15 Novembre 36. Les efforts à faire sont infinis et presque sans espérance, mais croire enfin qu’une vérité existe, qu’elle est là, que l’on marche vers elle, est assez. Je comprends maintenant que le bonheur n’était rien, que les éblouissements de l’amour et de l’art n’étaient que d’agréables trompe-l’œil (il faudrait dire trompe-l’âme) suscités par un organisme avide de se manifester. Je constate que mon subconscient a vécu malgré moi comme un trésor au fond d’une cave. Il fallait bien vivre d’abord longtemps, longtemps, selon les lois habituelles…


20 Novembre 36. Une des plus grandes vertus de Gurdjieff est d’avoir su rendre accessible à l’entendement humain les vérités les plus impossibles à concevoir pour le cerveau de l’homme.


Fin Novembre 36. Après le dîner, il joue. Spectacle unique — Gurdjieff jouant sur son petit orgue. On voit la musique « passer » par lui. Il exécute, il n’est pas l’exécutant. Il est directement le moyen d’expression d’un « penser impersonnel » — serviteur parfait d’une idée. On voit vivre un homme — un cercle. On entend un langage qui emprunte à l’art son essence même pour s’ajuster exactement à une forme qu’il veut communiquer. Et quel regard extraordinaire — la richesse de son sourire — richesse de bonté, richesse de vérité.

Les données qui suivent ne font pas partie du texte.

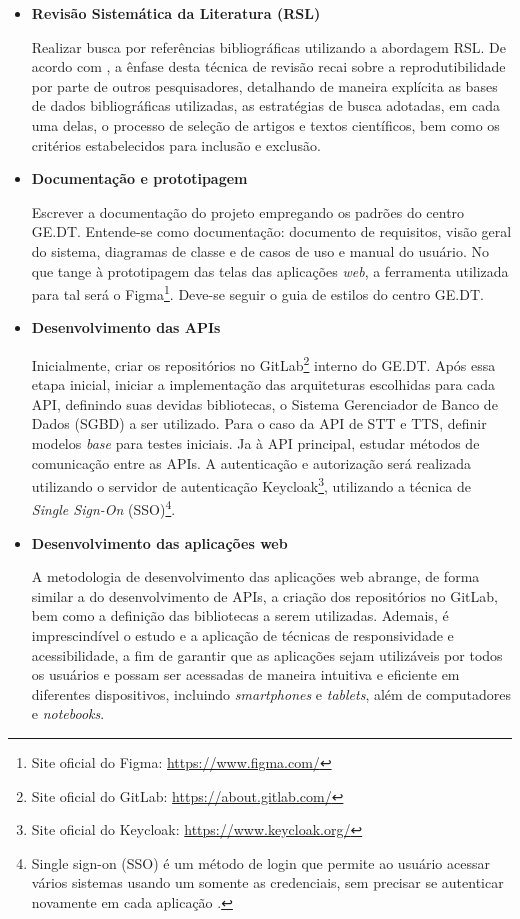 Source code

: \documentclass[
	12pt,				%
	a4paper,			%
	english,			%
	brazil,				%
	]{article}
\begin{document}
\begin{itemize}
	\item \textbf{Revisão Sistemática da Literatura (RSL)}
	
		Realizar busca por referências bibliográficas utilizando a abordagem RSL. De acordo com , a ênfase desta técnica de revisão recai sobre a reprodutibilidade por parte de outros pesquisadores, detalhando de maneira explícita as bases de dados bibliográficas utilizadas, as estratégias de busca adotadas, em cada uma delas, o processo de seleção de artigos e textos científicos, bem como os critérios estabelecidos para inclusão e exclusão.
		
	\item \textbf{Documentação e prototipagem}
	
		Escrever a documentação do projeto empregando os padrões do centro GE.DT. Entende-se como documentação: documento de requisitos, visão geral do sistema, diagramas de classe e de casos de uso e manual do usuário. No que tange à prototipagem das telas das aplicações \textit{web}, a ferramenta utilizada para tal será o Figma\footnote{Site oficial do Figma: \url{https://www.figma.com/}}. Deve-se seguir o guia de estilos do centro GE.DT.
		
	
	\item \textbf{Desenvolvimento das APIs}
	
		Inicialmente, criar os repositórios no GitLab\footnote{Site oficial do GitLab: \url{https://about.gitlab.com/}} interno do GE.DT. Após essa etapa inicial, iniciar a implementação das arquiteturas escolhidas para cada API, definindo suas devidas bibliotecas, o Sistema Gerenciador de Banco de Dados (SGBD) a ser utilizado. Para o caso da API de STT e TTS, definir modelos \textit{base} para testes iniciais. Ja à API principal, estudar métodos de comunicação entre as APIs. A autenticação e autorização será realizada utilizando o servidor de autenticação Keycloak\footnote{Site oficial do Keycloak: \url{https://www.keycloak.org/}}, utilizando a técnica de \textit{Single Sign-On} (SSO)\footnote{Single sign-on (SSO) é um método de login que permite ao usuário acessar vários sistemas usando um somente as credenciais, sem precisar se autenticar novamente em cada aplicação \cite{scapicchio2024}.}. 
	
	\item \textbf{Desenvolvimento das aplicações web}
	
		A metodologia de desenvolvimento das aplicações web abrange, de forma similar a do desenvolvimento de APIs, a criação dos repositórios no GitLab, bem como a definição das bibliotecas a serem utilizadas. Ademais, é imprescindível o estudo e a aplicação de técnicas de responsividade e acessibilidade, a fim de garantir que as aplicações sejam utilizáveis por todos os usuários e possam ser acessadas de maneira intuitiva e eficiente em diferentes dispositivos, incluindo \textit{smartphones} e \textit{tablets}, além de computadores e \textit{notebooks}.
	
\end{itemize}
\end{document}
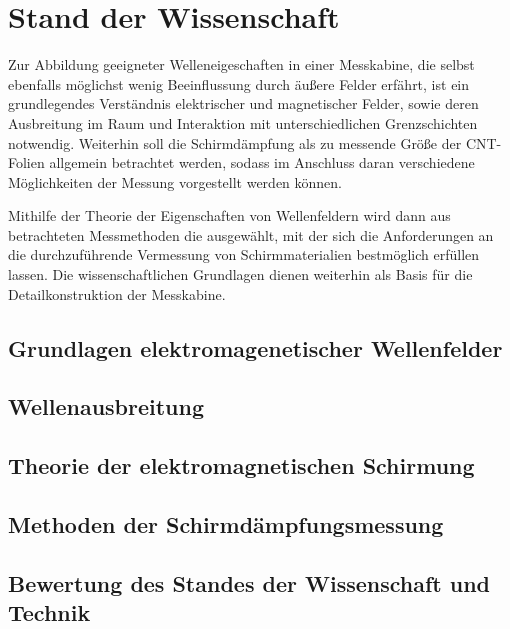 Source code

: 

\chapter{Stand der Wissenschaft}\label{cha:2}

Zur Abbildung geeigneter Welleneigeschaften in einer Messkabine, die selbst ebenfalls möglichst wenig Beeinflussung durch äußere Felder erfährt, ist ein grundlegendes Verständnis elektrischer und magnetischer Felder, sowie deren Ausbreitung im Raum und Interaktion mit unterschiedlichen Grenzschichten notwendig. Weiterhin soll die Schirmdämpfung als zu messende Größe der CNT-Folien allgemein betrachtet werden, sodass im Anschluss daran verschiedene Möglichkeiten der Messung vorgestellt werden können. \par
\vspace{\linespace}
Mithilfe der Theorie der Eigenschaften von Wellenfeldern wird dann aus betrachteten Messmethoden die ausgewählt, mit der sich die Anforderungen an die durchzuführende Vermessung von Schirmmaterialien bestmöglich erfüllen lassen. Die wissenschaftlichen Grundlagen dienen weiterhin als Basis für die Detailkonstruktion der Messkabine.


\section{Grundlagen elektromagenetischer Wellenfelder}\label{cha:2_Grundlagen}




\section{Wellenausbreitung}\label{cha:2_Wellenausbreitung}




\section{Theorie der elektromagnetischen Schirmung}\label{cha:2_Theorie_der_elektromagnetischen_Schirmung}





\section{Methoden der Schirmdämpfungsmessung}\label{cha:2_Methoden_der_Schirmdaempfungsmessung}




\section{Bewertung des Standes der Wissenschaft und Technik}\label{cha:2_Bewertung_Stand_der_Technik}

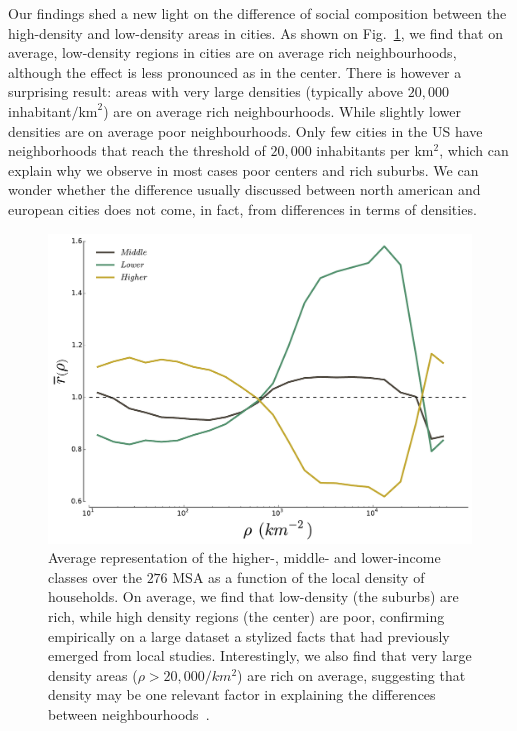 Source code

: Our findings shed a new light on the difference of social composition
between the high-density and low-density areas in cities. As shown on
Fig.~\ref{fig:high_low_densities}, we find that on average,
low-density regions in cities are on average rich neighbourhoods,
although the effect is less pronounced as in the center. There is
however a surprising result: areas with very large densities
(typically above $20,000$ inhabitant$/\text{km}^2$) are on average
rich neighbourhoods. While slightly lower densities are on average poor
neighbourhoods. Only few cities in the US have neighborhoods that
reach the threshold of $20,000$ inhabitants per km$^2$, which can
explain why we observe in most cases poor centers and rich suburbs. We
can wonder whether the difference usually discussed between north
american and european cities does not come, in fact, from differences
in terms of densities. 
\begin{figure}
    \centering
    \includegraphics[width=\textwidth]{gfx/chapter-segregation/figure4.pdf}
    \caption{Average representation of the higher-, middle- and
      lower-income classes over the $276$ MSA as a function of the
      local density of households. On average, we find that low-density (the
  suburbs) are rich, while high density regions (the center) are poor,
  confirming empirically on a large dataset a stylized facts that had previously
  emerged from local studies. Interestingly, we also
  find that  very large density areas ($\rho>20,000/km^2$) are rich on average,
  suggesting that density may be one relevant factor in explaining the
  differences between neighbourhoods~\cite{Jacobs:1961}.
  \label{fig:high_low_densities}} 
  \end{figure}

25 Décembre 36. Réunion extraordinaire chez Gurdjieff. Autre âge — patriarche distribuant des trésors. Le petit appartement est plein — beaucoup de gens de sa famille, des amis de la famille, le concierge et sa famille, d’anciens vieux domestiques. L’arbre de Noël trop grand, trop haut, est plié contre le plafond et ses étoiles retombent.